I served on jury duty this week for three days, the first simply sitting in the jury pool, reading, checking email, jockeying for power outlets; the second and third actually participating in the jury selection process for an alleged criminal arms possession case. The latter part was pretty fascinating, but since you can't exactly live blog such a procedure, what follows is a selection of highlights from all three days.

Day One
  • Guy sitting next me is trying to access wireless Internet when his Mac laptop crashes and he screams like a little girl. His way of getting out of jury duty?
  • General activity first two days: watching 60+ year old men (potential jurors) flirting with girls a few years my junior, taking them to lunch, and so on.
Day Two
  • Guy sitting near me has 20+ minute animated conversation about politics and basketball with himself. His way of getting out of jury duty?
  • The court officer who escorts us to the courtroom looks exactly like Chris Elliott with long hair in the back. No, I mean, exactly. Of course, this means I cannot stop looking at him.
  • In jury selection now and one woman confesses that just looking at the defendant, she believes he (a young Hispanic gentleman) must be guilty. She admits she would vote with her "gut" and could not make a judgment simply upon the evidence or the lack thereof. Her way of getting out of jury duty?
  • One guy in the front row is playing with his belt, opening it, closing it, bending his head way down to examine it, much to the alarm of the court officers. His way of getting out of jury duty?
Day Three
  • Sixty-something year old man confesses he believes in profiling and might not be able to separate this belief - and what he knows about statistically valid stereotypes - from the need to judge someone fairly. He is congratulated by the defending attorney for his honesty.
  • Others similarly express support for the Police and their tendency to give men in uniform the benefit of the doubt where their veracity is concerned over other human folks. (Near as I can tell, all of these people were dismissed as jurors without exclusion.)
  • Many - upwards of half even - of the potential jurors were not born in the United States. Several could not speak English. One had lived here since 1964 and couldn't speak English. 5 years longer than I've been alive.
  • A white woman sitting near me tutted quite audibly at these non-English speakers.
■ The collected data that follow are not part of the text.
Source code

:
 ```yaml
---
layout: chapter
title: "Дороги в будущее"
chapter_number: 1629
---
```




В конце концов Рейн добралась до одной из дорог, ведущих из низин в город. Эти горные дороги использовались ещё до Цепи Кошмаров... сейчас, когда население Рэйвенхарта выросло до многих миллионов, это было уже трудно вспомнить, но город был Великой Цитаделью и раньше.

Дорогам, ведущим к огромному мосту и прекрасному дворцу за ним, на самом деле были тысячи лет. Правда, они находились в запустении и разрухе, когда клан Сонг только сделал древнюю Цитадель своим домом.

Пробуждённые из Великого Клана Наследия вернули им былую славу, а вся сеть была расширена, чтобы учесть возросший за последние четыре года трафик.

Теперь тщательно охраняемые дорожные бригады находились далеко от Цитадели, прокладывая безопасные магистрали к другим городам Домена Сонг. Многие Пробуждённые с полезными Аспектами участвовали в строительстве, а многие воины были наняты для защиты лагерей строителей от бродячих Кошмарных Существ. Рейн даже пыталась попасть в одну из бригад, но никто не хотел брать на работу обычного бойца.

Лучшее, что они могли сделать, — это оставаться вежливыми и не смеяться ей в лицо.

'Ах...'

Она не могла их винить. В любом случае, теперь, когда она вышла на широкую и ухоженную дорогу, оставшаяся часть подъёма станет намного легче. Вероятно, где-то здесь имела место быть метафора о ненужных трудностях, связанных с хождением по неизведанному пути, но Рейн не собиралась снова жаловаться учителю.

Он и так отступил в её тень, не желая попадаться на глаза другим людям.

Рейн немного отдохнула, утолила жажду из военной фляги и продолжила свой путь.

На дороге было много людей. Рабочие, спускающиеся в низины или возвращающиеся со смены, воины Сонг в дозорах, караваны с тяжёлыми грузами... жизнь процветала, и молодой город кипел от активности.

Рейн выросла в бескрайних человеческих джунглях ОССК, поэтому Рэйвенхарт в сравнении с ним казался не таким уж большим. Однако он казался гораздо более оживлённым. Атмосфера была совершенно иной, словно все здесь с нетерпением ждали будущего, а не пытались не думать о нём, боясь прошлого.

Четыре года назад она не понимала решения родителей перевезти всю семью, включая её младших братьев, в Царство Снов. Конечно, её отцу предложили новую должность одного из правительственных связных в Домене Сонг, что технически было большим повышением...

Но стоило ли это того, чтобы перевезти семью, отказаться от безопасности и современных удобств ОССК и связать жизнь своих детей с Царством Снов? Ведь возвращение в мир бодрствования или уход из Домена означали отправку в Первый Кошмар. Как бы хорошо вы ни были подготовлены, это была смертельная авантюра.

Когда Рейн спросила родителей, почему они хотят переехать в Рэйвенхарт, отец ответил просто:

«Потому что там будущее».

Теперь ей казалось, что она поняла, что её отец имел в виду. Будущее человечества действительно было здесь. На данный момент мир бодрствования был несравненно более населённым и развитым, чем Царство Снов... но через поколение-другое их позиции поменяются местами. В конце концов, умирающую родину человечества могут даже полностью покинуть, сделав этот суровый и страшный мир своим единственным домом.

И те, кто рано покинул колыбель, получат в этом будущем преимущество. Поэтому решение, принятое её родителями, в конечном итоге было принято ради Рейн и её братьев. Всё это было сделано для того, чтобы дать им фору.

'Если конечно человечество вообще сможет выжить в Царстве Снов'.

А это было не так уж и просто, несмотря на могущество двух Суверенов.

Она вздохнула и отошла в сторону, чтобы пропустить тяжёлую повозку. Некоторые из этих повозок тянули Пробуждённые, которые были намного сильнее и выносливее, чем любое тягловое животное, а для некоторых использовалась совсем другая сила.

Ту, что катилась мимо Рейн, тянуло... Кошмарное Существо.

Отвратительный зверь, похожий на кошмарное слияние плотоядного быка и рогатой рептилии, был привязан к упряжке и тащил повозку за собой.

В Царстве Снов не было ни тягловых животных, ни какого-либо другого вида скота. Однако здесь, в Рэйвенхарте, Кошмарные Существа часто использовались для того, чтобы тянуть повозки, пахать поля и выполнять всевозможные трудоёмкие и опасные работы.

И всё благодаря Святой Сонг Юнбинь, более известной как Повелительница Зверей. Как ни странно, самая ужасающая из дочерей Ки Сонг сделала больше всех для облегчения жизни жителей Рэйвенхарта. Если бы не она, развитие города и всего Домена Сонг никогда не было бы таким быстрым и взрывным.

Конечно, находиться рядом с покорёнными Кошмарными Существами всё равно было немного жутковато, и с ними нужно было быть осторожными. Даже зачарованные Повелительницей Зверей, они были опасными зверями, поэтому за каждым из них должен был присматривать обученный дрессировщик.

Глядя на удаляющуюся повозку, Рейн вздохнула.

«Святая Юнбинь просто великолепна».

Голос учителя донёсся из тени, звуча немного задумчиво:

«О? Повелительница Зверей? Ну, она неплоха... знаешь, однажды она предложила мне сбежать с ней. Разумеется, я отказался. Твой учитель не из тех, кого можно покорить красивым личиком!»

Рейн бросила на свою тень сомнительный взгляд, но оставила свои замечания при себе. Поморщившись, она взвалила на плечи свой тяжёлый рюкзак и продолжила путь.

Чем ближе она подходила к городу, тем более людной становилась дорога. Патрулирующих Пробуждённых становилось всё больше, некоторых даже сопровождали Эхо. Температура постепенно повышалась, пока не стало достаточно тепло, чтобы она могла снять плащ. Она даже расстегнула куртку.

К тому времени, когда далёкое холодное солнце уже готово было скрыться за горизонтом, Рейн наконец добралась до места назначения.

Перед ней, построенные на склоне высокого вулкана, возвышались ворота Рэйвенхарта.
Afterwards, she approached the sixty-something gent above (the profiling fan) and told him she would've said the same thing. Nice to see people so self-congratulatory in their bigotry.
Overall, it was a fascinating process and I was glad to serve. If not for a mountain of work awaiting me at my desk, I'd love to have been selected and to have heard the entire case. I barely missed the questioning process though, as I came back for a third days, as they were down one juror after two round of questioning on my day two. Interestingly enough, most people get dismissed for one reason or another. Of course, when some folks say something, it's pretty fascinating to watch the attorneys begin scribbling away in earnest, and you just know that person isn't going to make the cut. I have to say that people I saw who did seemed to be the most impartial - insofar as you can tell, given so little questioning and follow up.

Almost makes me wish I'd studied law.